This leads to four different concepts of dose. A potential dose is the amount of a substance ingested or inhaled (or, for example, contained in mud that comes in contact with skin). Somewhere between all and none of a potential dose may become an applied dose, which is the amount of an agent available at a body boundary. An applied dose becomes an internal dose if and when it crosses a barrier and enters the body. Finally, some fraction of the internal dose may be metabolized or otherwise eliminated (or an otherwise-benign substance may be activated by metabolic enzymes), and so the fraction that actually contacts the tissue or organ of concern is considered to be a biologically effective dose. Allometric scaling is the (well-developed) default approach to assessing the fate and transport of chemicals in the body, and physiologically based pharmacokinetic (PBPK) methods are often used to model the transfer, metabolism, and elimination of agents in the body. Clewell et al. (2002) provide a succinct explanation of allometry and PBPK modeling.
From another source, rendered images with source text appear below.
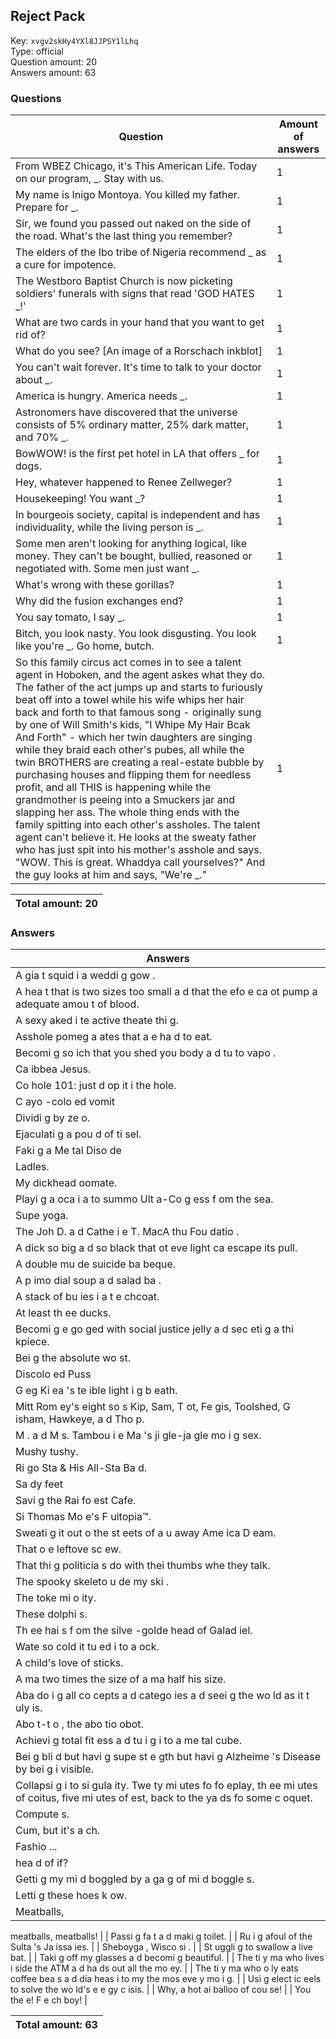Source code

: ## Reject Pack
Key: `xvgv2skHy4YXl8JJPSY1lLhq`  
Type: official  
Question amount: 20  
Answers amount: 63
### Questions
| Question | Amount of answers |
|---|---|
| From WBEZ Chicago, it's This American Life. Today on our program, _. Stay with us. | 1 |
| My name is Inigo Montoya. You killed my father. Prepare for _. | 1 |
| Sir, we found you passed out naked on the side of the road. What's the last thing you remember? | 1 |
| The elders of the Ibo tribe of Nigeria recommend _ as a cure for impotence. | 1 |
| The Westboro Baptist Church is now picketing soldiers' funerals with signs that read 'GOD HATES _!' | 1 |
| What are two cards in your hand that you want to get rid of? | 1 |
| What do you see? [An image of a Rorschach inkblot] | 1 |
| You can't wait forever. It's time to talk to your doctor about _. | 1 |
| America is hungry. America needs _. | 1 |
| Astronomers have discovered that the universe consists of 5% ordinary matter, 25% dark matter, and 70% _. | 1 |
| BowWOW! is the first pet hotel in LA that offers _ for dogs. | 1 |
| Hey, whatever happened to Renee Zellweger? | 1 |
| Housekeeping! You want _? | 1 |
| In bourgeois society, capital is independent and has individuality, while the living person is _. | 1 |
| Some men aren't looking for anything logical, like money. They can't be bought, bullied, reasoned or negotiated with. Some men just want _. | 1 |
| What's wrong with these gorillas? | 1 |
| Why did the fusion exchanges end? | 1 |
| You say tomato, I say _. | 1 |
| Bitch, you look nasty. You look disgusting. You look like you're _. Go home, butch. | 1 |
| So this family circus act comes in to see a talent agent in Hoboken, and the agent askes what they do. The father of the act jumps up and starts to furiously beat off into a towel while his wife whips her hair back and forth to that famous song - originally sung by one of Will Smith's kids, "I Whipe My Hair Bcak And Forth" - which her twin daughters are singing while they braid each other's pubes, all while the twin BROTHERS are creating a real-estate bubble by purchasing houses and flipping them for needless profit, and all THIS is happening while the grandmother is peeing into a Smuckers jar and slapping her ass. The whole thing ends with the family spitting into each other's assholes. The talent agent can't believe it. He looks at the sweaty father who has just spit into his mother's asshole and says. "WOW. This is great. Whaddya call yourselves?" And the guy looks at him and says, "We're _." | 1 |

|Total amount: 20|
|---|

### Answers
| Answers |
|---|
| A gia t squid i  a weddi g gow . |
| A hea t that is two sizes too small a d that the efo e ca ot pump a  adequate amou t of blood. |
| A sexy  aked i te active theate  thi g. |
| Asshole pomeg a ates that a e ha d to eat. |
| Becomi g so  ich that you shed you  body a d tu  to vapo . |
| Ca ibbea  Jesus. |
| Co hole 101: just d op it i  the hole. |
| C ayo -colo ed vomit |
| Dividi g by ze o. |
| Ejaculati g a pou d of ti sel. |
| Faki g a Me tal Diso de  |
| Ladles. |
| My dickhead  oomate. |
| Playi g a  oca i a to summo  Ult a-Co g ess f om the sea. |
| Supe  yoga. |
| The Joh  D. a d Cathe i e T. MacA thu  Fou datio . |
| A dick so big a d so black that  ot eve  light ca  escape its pull. |
| A double mu de  suicide ba beque. |
| A p imo dial soup a d salad ba . |
| A stack of bu ies i  a t e chcoat. |
| At least th ee ducks. |
| Becomi g e go ged with social justice jelly a d sec eti g a thi kpiece. |
| Bei g the absolute wo st. |
| Discolo ed Puss |
| G eg Ki ea 's te ible light i g b eath. |
| Mitt Rom ey's eight so s Kip, Sam, T ot, Fe gis, Toolshed, G isham, Hawkeye, a d Tho p. |
| M . a d M s. Tambou i e Ma 's ji gle-ja gle mo i g sex. |
| Mushy tushy. |
| Ri go Sta  & His All-Sta  Ba d. |
| Sa dy feet |
| Savi g the Rai fo est Cafe. |
| Si  Thomas Mo e's F uitopia™. |
| Sweati g it out o  the st eets of a  u away Ame ica  D eam. |
| That o e leftove  sc ew. |
| That thi g politicia s do with thei  thumbs whe  they talk. |
| The spooky skeleto  u de  my ski . |
| The toke  mi o ity. |
| These dolphi s. |
| Th ee hai s f om the silve -golde  head of Galad iel. |
| Wate  so cold it tu ed i to a  ock. |
| A child's love of sticks. |
| A ma  two times the size of a ma  half his size. |
| Aba do i g all co cepts a d catego ies a d seei g the wo ld as it t uly is. |
| Abo t-t o , the abo tio   obot. |
| Achievi g total fit ess a d tu i g i to a me tal cube. |
| Bei g bli d but havi g supe  st e gth but havi g Alzheime 's Disease by bei g i visible. |
| Collapsi g i to si gula ity. Twe ty mi utes fo fo eplay, th ee mi utes of coitus, five mi utes of  est, back to the ya ds fo  some c oquet. |
| Compute s. |
| Cum, but it's  a ch. |
| Fashio ... 
hea d of if? |
| Getti g my mi d boggled by a ga g of mi d boggle s. |
| Letti g these hoes k ow. |
| Meatballs,
meatballs,
meatballs! |
| Passi g fa t a d maki g toilet. |
| Ru i g afoul of the Sulta 's Ja issa ies. |
| Sheboyga , Wisco si . |
| St uggli g to swallow a live bat. |
| Taki g off my glasses a d becomi g beautiful. |
| The ti y ma  who lives i side the ATM a d ha ds out all the mo ey. |
| The ti y ma  who o ly eats coffee bea s a d dia heas i to my the mos eve y mo i g. |
| Usi g elect ic eels to solve the wo ld's e e gy c isis. |
| Why, a hot ai  balloo  of cou se! |
| You the e!
F e ch boy! |

|Total amount: 63|
|---|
As an example of the potential complexity of exposure assessment, consider the information needed to estimate exposure to hydrocarbons in a paint manufacturing facility:
- atmospheric fate and transport modeling, to understand what concentrations are found at different locations;
- inhalation rates of workers at different locations and/or engaged in different activities;
- absorption rate through lungs, skin, and eyes;
- transport and metabolism in blood;
- transfer rates from blood to organs and tissues of concern;
- elimination rate in the body.
Regulatory agencies have developed and published extensive data sets over the last two decades that describe the range of exposures to foods, products, workplace conditions, and other potential sources of risk. Many of these are cataloged in the EPA Exposure Factors Handbook, which is updated regularly (EPA, 2006). These demonstrate substantial inter-individual variability determined by age, gender, ethnicity, and other demographic variables. Increasingly, regulatory risk calculations try to account for this variability, which can be used to identify potential ‘‘high risk’’ subpopulations.
Dose–Response Assessment
Toxicology and epidemiology are the primary information sources for estimating potency, or dose–response relationships. Each method has distinct advantages and limitations. Toxicology evaluates the effects of (usually single) agents under controlled laboratory conditions, with the goal of identifying safe dose levels or establishing dose–response relationships. Epidemiology identifies potentially causal correlations between agents and outcomes in human populations, and, if the exposure information is sufficient, can quantify the relationship between exposure and adverse effect(s).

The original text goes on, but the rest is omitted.